TIRUNELVELI: Farmers growing ‘amla’ (gooseberry) in the district have been advised to go for the manufacture of value added products, since demand for these products across the globe is said to be good.
According to T.V. Katchi Jamal, Deputy Director of Horticulture, Tirunelveli, with many people preferring naturopathy to cure minor ailments or disorders, consumption of ‘amla’ is on the rise and has resulted in large scale cultivation of the fruit, Emblica officinalis, which is its botanical name.
Having its origin in Central and Southern India, ‘amla,’ a rich source of vitamin C, is one of the important fruits found in Ayurvedic formulations.
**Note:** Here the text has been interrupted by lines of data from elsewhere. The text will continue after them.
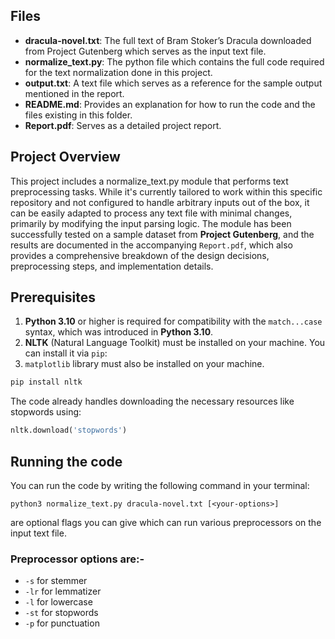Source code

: ## Files

- **dracula-novel.txt**: The full text of Bram Stoker’s Dracula downloaded from Project Gutenberg which serves as the input text file.
- **normalize_text.py**: The python file which contains the full code required for the text normalization done in this project.
- **output.txt**: A text file which serves as a reference for the sample output mentioned in the report.
- **README.md**: Provides an explanation for how to run the code and the files existing in this folder.
- **Report.pdf**: Serves as a detailed project report.

## Project Overview

This project includes a normalize_text.py module that performs text preprocessing tasks. While it's currently tailored to work within this specific repository and not configured to handle arbitrary inputs out of the box, it can be easily adapted to process any text file with minimal changes, primarily by modifying the input parsing logic. The module has been successfully tested on a sample dataset from **Project Gutenberg**, and the results are documented in the accompanying `Report.pdf`, which also provides a comprehensive breakdown of the design decisions, preprocessing steps, and implementation details.

## Prerequisites

1. **Python 3.10** or higher is required for compatibility with the `match...case` syntax, which was introduced in **Python 3.10**.
2. **NLTK** (Natural Language Toolkit) must be installed on your machine. You can install it via `pip`:
3. `matplotlib` library must also be installed on your machine.

```python
pip install nltk
```

The code already handles downloading the necessary resources like stopwords using:

```python
nltk.download('stopwords')
```

## Running the code

You can run the code by writing the following command in your terminal:

```
python3 normalize_text.py dracula-novel.txt [<your-options>]
```

**<your-options>** are optional flags you can give which can run various preprocessors on the input text file.

### Preprocessor options are:-

- `-s` for stemmer
- `-lr` for lemmatizer
- `-l` for lowercase
- `-st` for stopwords
- `-p` for punctuation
Though table value for this fruit as such is little due to its high acidic or astringent taste, consumption of ‘amla’ in the value-added form has increased exponentially in the recent past, taking the demand to an unprecedented level.
With the implementation of National Horticulture Mission, area under this crop has crossed 2,000 hectares in Tirunelveli district alone and, naturally, productivity of ‘amla’ has increased manifold. Farmers and entrepreneurs hence can attune the taste of the fruit and increase the consumption, Mr. Jamal says.
“Amla is not only a wonderful antioxidant, but also has anti-bacterial, anabolic, hypolipidemic and hypotensive relieving qualities. Studies have proved that ‘amla’ is exceptionally rich in vitamin C (720 mgm to 980 mgm per 100 gm/ml) and pectin containing more than 150 times compared to apple, 30 times to orange and 20 times to that of lemon. Minerals and vitamins content in the fruit does not diminish even after processing it,” Mr. Jamal says.
Horticultural Officer, Palayamkottai, S. Raja Mohamed, says that scope for preparing around 10 value-added products of ‘amla’ and selling them in the Indian markets is quite satisfactory.
“Amla juice, amla powder, amla candy, amla chatpat, amla laddoo, amla pulp, amla burfi, amla murrabba etc., can be prepared by using traditional medicinal plants being used by our ancestors for several hundreds of years. When value-added horticultural products were displayed in New Delhi some months ago, a stall had been dedicated exclusively to showcase value-added ‘amla’ products, which proves the business potential of the fruit,” Mr. Mohamed says.
Farmers and entrepreneurs interested in ‘amla’ processing can get training at Post Harvest Technology Centre, Tamil Nadu Agricultural University, Coimbatore. Incubator facility is also available at this centre and is provided to any progressive entrepreneur on a contract basis for one year, for which membership fee is Rs. 5,000, he says.